WRITINGS

Digitize or Die

The James Reserve "Robot Forest" in 2005

July 1, 2020




As I approach my 70th year, I'm compelled to digitize my life. My granddaughter just turned 8, my son and daughter are in their late 30s, and any future interactions with them should be possible as a digital avatar once I'm gone.

Several of my colleagues have written their autobiographies, either humorous stories published in book format, or they have blogs. I prefer leaving an interactive copy of myself to tell my best stories. I don't expect it to be an easy task, having constructed my own computers and sensing gadgets to examine and experiment with nature since the late 1960s.

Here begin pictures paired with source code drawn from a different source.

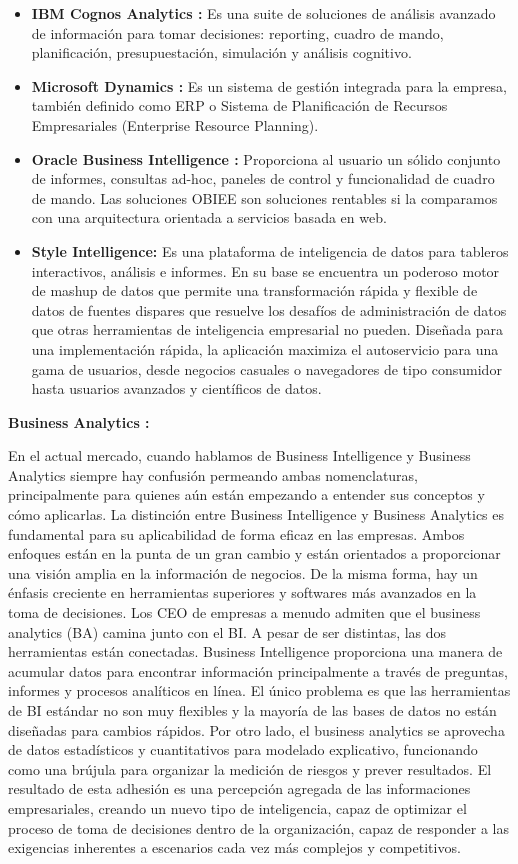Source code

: \documentclass[%
 reprint,
 amsmath,amssymb,
 aps,
]{revtex4-1}
\begin{document}
\begin{itemize}
\item \textbf{IBM Cognos Analytics :}
Es una suite de soluciones de análisis avanzado de información para tomar decisiones: reporting, cuadro de mando, planificación, presupuestación, simulación y análisis cognitivo.
\item \textbf{Microsoft Dynamics :}
Es un sistema de gestión integrada para la empresa, también definido como ERP o Sistema de Planificación de Recursos Empresariales (Enterprise Resource Planning).
\item \textbf{Oracle Business Intelligence :}
Proporciona al usuario un sólido conjunto de informes, consultas ad-hoc, paneles de control y funcionalidad de cuadro de mando. Las soluciones OBIEE son soluciones rentables si la comparamos con una arquitectura orientada a servicios basada en web.
\item \textbf{Style Intelligence:}
Es una plataforma de inteligencia de datos para tableros interactivos, análisis e informes. En su base se encuentra un poderoso motor de mashup de datos que permite una transformación rápida y flexible de datos de fuentes dispares que resuelve los desafíos de administración de datos que otras herramientas de inteligencia empresarial no pueden. Diseñada para una implementación rápida, la aplicación maximiza el autoservicio para una gama de usuarios, desde negocios casuales o navegadores de tipo consumidor hasta usuarios avanzados y científicos de datos.

	\end{itemize} 

\textbf {Business Analytics :}

En el actual mercado, cuando hablamos de Business Intelligence y Business Analytics siempre hay confusión permeando ambas nomenclaturas, principalmente para quienes aún están empezando a entender sus conceptos y cómo aplicarlas. La distinción entre Business Intelligence y Business Analytics es fundamental para su aplicabilidad de forma eficaz en las empresas.
Ambos enfoques están en la punta de un gran cambio y están orientados a proporcionar una visión amplia en la información de negocios. De la misma forma, hay un énfasis creciente en herramientas superiores y softwares más avanzados en la toma de decisiones. Los CEO de empresas a menudo admiten que el business analytics (BA) camina junto con el BI.
A pesar de ser distintas, las dos herramientas están conectadas. Business Intelligence proporciona una manera de acumular datos para encontrar información principalmente a través de preguntas, informes y procesos analíticos en línea. El único problema es que las herramientas de BI estándar no son muy flexibles y la mayoría de las bases de datos no están diseñadas para cambios rápidos.
Por otro lado, el business analytics se aprovecha de datos estadísticos y cuantitativos para modelado explicativo, funcionando como una brújula para organizar la medición de riesgos y prever resultados. El resultado de esta adhesión es una percepción agregada de las informaciones empresariales, creando un nuevo tipo de inteligencia, capaz de optimizar el proceso de toma de decisiones dentro de la organización, capaz de responder a las exigencias inherentes a escenarios cada vez más complejos y competitivos.
\end{document}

I enjoy figuring out new ways to digitize nature to amplify our understanding of the complexity of biological diversity. I've worked with interdisciplinary teams of faculty and students to design, engineer, and deploy new tools for remote sensing of ecosystems using specialized cameras, environmental sensors, and robots. The robots we designed were each specialized for different tasks. For example, our drones were capable of free-ranging flight surveys of vegetation and ponds, measuring water chemistry, collecting samples, and building complex maps. Robots on cables navigated through a forest canopy mapping the patterns of light that penetrated the trees and measuring carbon dioxide absorbed by plants. Transparent underground tubes containing free-wheeling microscope drones photographed the tiniest roots and their fungal symbiotes while adjacent soil probes measured temperature, moisture, and carbon. Swimming robots crisscrossed the open water surface of lakes and bays while measuring the water chemistry and conditions that lead to harmful algal blooms. From a swimming pool testbed to its final destination in French Polynesia, submarine robots and their sensor buoys measured seawater chemistry while simultaneously capturing remote sensing data about the coral reefs to document their health and susceptibility to bleaching.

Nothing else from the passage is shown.